Document images with source code:
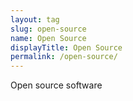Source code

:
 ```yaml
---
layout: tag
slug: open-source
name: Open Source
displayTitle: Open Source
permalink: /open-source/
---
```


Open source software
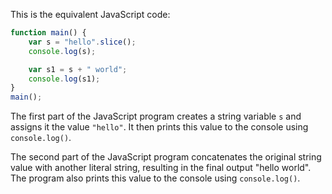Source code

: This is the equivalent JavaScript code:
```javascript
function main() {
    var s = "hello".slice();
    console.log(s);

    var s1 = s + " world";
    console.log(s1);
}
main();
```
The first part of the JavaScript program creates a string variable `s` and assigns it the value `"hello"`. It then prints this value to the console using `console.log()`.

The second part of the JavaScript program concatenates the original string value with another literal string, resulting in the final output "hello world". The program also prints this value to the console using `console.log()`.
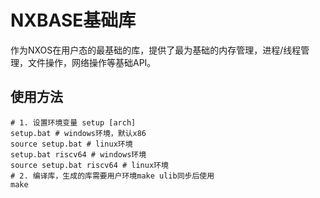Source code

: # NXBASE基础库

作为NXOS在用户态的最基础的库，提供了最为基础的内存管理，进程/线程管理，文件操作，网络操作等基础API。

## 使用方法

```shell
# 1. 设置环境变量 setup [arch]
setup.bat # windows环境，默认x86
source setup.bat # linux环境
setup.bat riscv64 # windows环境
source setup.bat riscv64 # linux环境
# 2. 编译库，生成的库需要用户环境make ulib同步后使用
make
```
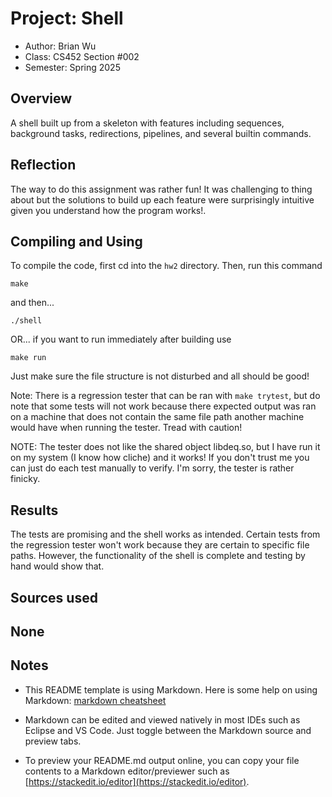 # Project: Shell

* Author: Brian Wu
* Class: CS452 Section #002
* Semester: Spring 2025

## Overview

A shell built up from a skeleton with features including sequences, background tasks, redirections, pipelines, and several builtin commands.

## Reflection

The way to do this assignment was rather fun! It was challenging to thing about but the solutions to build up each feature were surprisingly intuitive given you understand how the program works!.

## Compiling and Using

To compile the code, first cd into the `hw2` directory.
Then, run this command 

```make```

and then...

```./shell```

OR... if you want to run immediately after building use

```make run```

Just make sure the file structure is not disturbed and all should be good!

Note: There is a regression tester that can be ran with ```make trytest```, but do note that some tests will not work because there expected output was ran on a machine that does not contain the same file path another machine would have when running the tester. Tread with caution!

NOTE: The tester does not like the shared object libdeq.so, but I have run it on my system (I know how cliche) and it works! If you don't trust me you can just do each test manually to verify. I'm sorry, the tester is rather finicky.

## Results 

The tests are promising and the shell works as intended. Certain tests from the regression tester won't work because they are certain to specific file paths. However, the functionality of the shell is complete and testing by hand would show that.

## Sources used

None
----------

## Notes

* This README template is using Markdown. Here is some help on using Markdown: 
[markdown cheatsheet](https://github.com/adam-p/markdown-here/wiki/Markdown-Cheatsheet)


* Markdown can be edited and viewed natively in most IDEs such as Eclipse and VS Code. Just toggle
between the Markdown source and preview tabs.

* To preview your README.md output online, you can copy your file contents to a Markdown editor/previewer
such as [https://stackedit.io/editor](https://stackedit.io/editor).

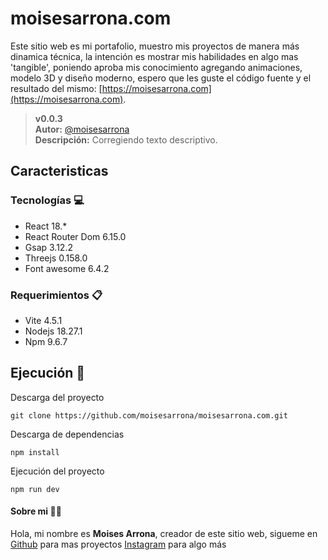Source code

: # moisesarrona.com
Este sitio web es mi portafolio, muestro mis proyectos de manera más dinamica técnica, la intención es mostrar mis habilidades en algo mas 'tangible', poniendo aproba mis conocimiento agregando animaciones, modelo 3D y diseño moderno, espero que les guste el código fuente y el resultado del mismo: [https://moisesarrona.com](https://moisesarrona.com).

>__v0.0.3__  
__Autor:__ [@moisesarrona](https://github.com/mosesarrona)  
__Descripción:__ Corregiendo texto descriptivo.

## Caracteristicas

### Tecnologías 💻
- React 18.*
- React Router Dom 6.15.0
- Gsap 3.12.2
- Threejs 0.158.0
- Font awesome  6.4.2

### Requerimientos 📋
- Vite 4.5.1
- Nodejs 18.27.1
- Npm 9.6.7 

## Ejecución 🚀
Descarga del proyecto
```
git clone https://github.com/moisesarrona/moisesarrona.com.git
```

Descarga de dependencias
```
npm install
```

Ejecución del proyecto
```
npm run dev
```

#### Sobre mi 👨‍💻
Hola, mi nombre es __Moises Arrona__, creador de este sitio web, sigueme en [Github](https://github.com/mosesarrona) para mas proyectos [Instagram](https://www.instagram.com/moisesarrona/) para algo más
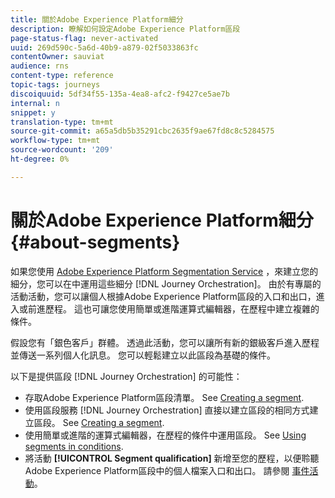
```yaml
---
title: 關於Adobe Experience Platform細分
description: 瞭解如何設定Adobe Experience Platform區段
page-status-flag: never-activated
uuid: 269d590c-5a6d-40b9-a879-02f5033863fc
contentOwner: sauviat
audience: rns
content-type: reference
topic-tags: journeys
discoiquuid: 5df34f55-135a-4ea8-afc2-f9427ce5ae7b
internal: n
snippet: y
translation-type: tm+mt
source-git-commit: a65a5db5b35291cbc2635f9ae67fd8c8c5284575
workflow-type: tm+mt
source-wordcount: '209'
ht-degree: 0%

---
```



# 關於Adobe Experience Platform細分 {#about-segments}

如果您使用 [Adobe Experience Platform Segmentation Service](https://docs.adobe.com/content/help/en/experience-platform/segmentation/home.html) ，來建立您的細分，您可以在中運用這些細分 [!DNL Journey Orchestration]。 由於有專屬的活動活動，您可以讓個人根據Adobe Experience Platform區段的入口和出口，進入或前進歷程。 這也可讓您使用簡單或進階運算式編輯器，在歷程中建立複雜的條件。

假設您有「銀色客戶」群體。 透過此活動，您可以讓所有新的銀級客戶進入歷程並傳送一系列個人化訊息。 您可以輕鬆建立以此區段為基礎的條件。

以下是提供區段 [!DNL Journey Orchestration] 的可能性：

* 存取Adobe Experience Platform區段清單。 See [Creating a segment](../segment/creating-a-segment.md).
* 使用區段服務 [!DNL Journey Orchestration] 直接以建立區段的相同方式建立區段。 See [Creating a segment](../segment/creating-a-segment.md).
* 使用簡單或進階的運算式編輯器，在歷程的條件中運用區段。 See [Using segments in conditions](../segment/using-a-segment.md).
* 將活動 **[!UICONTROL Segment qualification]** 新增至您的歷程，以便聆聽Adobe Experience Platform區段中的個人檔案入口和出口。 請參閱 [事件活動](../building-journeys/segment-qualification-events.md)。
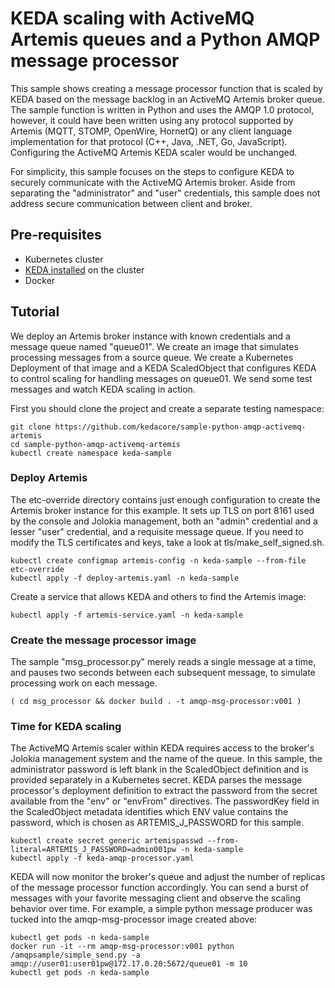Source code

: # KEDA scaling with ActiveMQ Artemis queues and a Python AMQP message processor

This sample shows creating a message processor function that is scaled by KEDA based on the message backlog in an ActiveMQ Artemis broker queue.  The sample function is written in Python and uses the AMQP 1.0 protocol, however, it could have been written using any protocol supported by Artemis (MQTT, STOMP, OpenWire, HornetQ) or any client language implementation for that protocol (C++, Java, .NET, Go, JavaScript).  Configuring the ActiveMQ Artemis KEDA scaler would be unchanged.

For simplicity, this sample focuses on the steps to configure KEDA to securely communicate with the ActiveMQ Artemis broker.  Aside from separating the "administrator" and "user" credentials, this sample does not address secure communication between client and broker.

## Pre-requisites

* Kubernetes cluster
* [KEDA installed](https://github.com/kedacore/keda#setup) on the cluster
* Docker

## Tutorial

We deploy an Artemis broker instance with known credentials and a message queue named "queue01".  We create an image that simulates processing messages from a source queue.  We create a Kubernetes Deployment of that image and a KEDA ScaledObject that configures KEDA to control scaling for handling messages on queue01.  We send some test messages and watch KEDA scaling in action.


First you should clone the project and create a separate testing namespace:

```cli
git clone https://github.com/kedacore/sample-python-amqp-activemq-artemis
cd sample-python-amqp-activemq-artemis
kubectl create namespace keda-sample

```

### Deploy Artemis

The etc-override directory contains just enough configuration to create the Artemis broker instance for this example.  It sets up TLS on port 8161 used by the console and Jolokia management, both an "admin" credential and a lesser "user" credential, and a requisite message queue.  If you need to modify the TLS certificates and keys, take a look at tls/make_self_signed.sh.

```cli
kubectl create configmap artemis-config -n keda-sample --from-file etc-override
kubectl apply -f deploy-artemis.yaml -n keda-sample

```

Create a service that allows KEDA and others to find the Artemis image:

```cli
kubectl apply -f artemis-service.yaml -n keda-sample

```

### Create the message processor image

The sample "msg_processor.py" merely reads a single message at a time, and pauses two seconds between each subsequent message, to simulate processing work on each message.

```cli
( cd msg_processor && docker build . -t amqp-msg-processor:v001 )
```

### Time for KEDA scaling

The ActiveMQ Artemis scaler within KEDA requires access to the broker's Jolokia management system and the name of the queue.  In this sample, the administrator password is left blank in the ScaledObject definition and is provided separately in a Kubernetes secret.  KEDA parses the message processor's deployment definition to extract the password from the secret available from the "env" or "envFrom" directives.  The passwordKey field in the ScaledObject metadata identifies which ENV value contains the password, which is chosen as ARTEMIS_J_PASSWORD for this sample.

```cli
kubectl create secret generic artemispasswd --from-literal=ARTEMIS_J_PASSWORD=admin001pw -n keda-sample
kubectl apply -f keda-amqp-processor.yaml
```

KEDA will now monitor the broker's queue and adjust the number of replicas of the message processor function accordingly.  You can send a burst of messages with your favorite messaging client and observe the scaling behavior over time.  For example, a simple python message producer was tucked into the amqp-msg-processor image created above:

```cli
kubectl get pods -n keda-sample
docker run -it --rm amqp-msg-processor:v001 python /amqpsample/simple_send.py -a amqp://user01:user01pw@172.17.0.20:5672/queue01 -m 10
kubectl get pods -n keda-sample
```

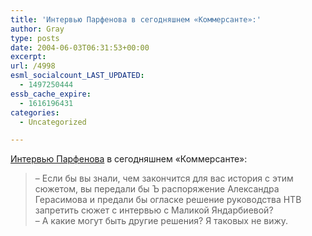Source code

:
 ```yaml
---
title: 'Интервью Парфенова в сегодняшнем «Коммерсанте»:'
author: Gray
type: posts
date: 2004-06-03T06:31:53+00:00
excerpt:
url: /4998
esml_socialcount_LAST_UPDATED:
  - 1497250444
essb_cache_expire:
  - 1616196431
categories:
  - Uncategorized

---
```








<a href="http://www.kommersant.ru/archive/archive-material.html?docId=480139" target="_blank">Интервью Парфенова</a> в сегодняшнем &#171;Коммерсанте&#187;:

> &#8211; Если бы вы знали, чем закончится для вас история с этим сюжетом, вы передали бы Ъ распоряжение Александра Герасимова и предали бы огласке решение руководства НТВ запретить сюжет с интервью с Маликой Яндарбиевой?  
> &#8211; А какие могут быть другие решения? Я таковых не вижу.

**EXERCISE GOAL:** Retype the entries above exactly. Stop after the line containing "The first part", and omit the pictures.

**YOUR RESPONSE:**
Source code

:
 ```yaml
---
layout: tag
slug: open-source
name: Open Source
displayTitle: Open Source
permalink: /open-source/
---
```


Open source software
Source code

: This is the equivalent JavaScript code:
```javascript
function main() {
    var s = "hello".slice();
    console.log(s);

    var s1 = s + " world";
    console.log(s1);
}
main();
```
The first part of the JavaScript program creates a string variable `s` and assigns it the value `"hello"`. It then prints this value to the console using `console.log()`.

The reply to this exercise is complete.